BEGIN DATA SHOWN

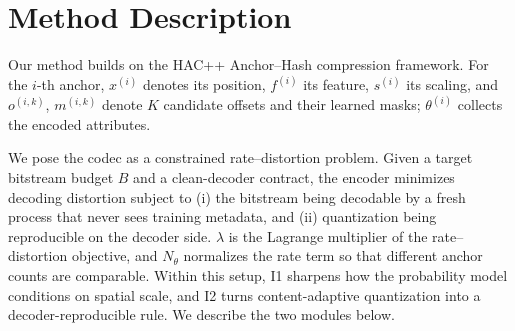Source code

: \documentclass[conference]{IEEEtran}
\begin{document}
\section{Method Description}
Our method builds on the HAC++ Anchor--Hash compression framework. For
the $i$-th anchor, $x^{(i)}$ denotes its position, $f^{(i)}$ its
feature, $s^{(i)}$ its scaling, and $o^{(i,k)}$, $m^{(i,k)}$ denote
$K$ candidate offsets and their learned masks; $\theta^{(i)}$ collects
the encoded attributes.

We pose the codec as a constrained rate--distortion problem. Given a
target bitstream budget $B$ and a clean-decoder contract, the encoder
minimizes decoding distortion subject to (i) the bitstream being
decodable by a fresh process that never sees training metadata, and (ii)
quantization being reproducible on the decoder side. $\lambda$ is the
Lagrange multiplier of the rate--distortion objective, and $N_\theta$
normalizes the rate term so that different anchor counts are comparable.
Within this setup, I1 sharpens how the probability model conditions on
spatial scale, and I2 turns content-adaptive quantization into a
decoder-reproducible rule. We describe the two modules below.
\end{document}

END DATA SHOWN
BEGIN DATA SHOWN

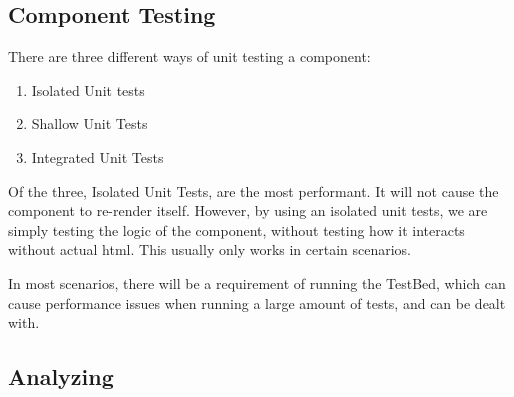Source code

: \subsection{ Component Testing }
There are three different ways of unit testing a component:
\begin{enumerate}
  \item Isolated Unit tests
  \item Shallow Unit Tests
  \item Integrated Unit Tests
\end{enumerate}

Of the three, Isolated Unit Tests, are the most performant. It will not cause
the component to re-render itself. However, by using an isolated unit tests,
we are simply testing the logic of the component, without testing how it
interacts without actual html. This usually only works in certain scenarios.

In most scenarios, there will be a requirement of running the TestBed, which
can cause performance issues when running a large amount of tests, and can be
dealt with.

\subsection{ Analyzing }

END DATA SHOWN
BEGIN DATA SHOWN

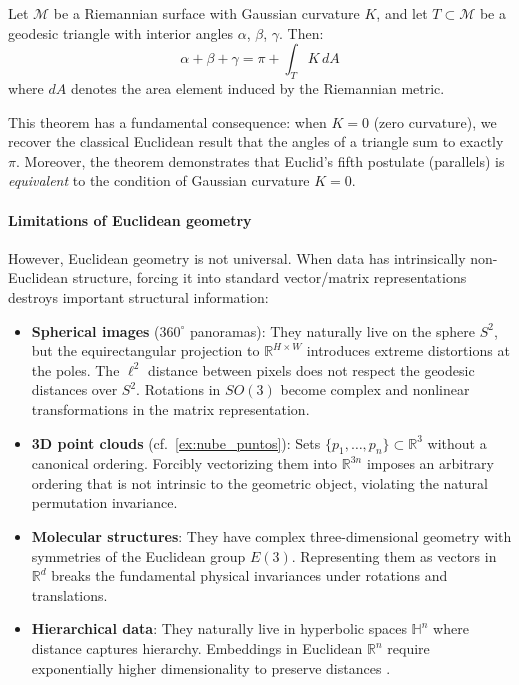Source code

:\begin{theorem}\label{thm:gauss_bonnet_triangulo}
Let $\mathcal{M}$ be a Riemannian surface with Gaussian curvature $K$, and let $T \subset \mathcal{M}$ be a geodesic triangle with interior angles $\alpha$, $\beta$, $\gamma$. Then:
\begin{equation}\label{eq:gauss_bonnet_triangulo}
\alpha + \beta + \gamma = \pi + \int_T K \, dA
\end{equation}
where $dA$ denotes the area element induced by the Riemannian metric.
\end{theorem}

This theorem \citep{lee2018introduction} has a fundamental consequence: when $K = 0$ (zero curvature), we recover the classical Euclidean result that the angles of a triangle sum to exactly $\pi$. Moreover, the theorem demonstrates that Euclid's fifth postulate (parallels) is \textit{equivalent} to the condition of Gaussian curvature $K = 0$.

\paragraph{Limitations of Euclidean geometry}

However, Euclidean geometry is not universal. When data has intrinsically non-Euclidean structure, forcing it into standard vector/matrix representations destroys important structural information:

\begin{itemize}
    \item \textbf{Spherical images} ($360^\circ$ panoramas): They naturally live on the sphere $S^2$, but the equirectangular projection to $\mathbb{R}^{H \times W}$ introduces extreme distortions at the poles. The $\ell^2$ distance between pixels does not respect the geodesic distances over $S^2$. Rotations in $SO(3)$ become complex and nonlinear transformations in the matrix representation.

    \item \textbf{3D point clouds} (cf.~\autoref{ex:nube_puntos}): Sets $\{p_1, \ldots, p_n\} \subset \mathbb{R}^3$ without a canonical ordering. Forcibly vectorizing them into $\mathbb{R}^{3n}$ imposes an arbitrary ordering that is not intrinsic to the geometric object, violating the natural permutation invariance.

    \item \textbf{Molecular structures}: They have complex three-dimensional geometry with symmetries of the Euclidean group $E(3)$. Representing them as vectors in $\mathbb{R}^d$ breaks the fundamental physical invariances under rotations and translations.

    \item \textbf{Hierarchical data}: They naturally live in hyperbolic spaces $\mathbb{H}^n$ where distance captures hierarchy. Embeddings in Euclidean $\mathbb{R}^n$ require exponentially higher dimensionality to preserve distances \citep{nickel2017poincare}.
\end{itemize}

END DATA SHOWN

> **REQUIREMENT**: In the records, locate each line holding the string "citep" and copy it.

> **EXERCISE SOLUTION**:
This theorem \citep{lee2018introduction} has a fundamental consequence: when $K = 0$ (zero curvature), we recover the classical Euclidean result that the angles of a triangle sum to exactly $\pi$. Moreover, the theorem demonstrates that Euclid's fifth postulate (parallels) is \textit{equivalent} to the condition of Gaussian curvature $K = 0$.
    \item \textbf{Hierarchical data}: They naturally live in hyperbolic spaces $\mathbb{H}^n$ where distance captures hierarchy. Embeddings in Euclidean $\mathbb{R}^n$ require exponentially higher dimensionality to preserve distances \citep{nickel2017poincare}.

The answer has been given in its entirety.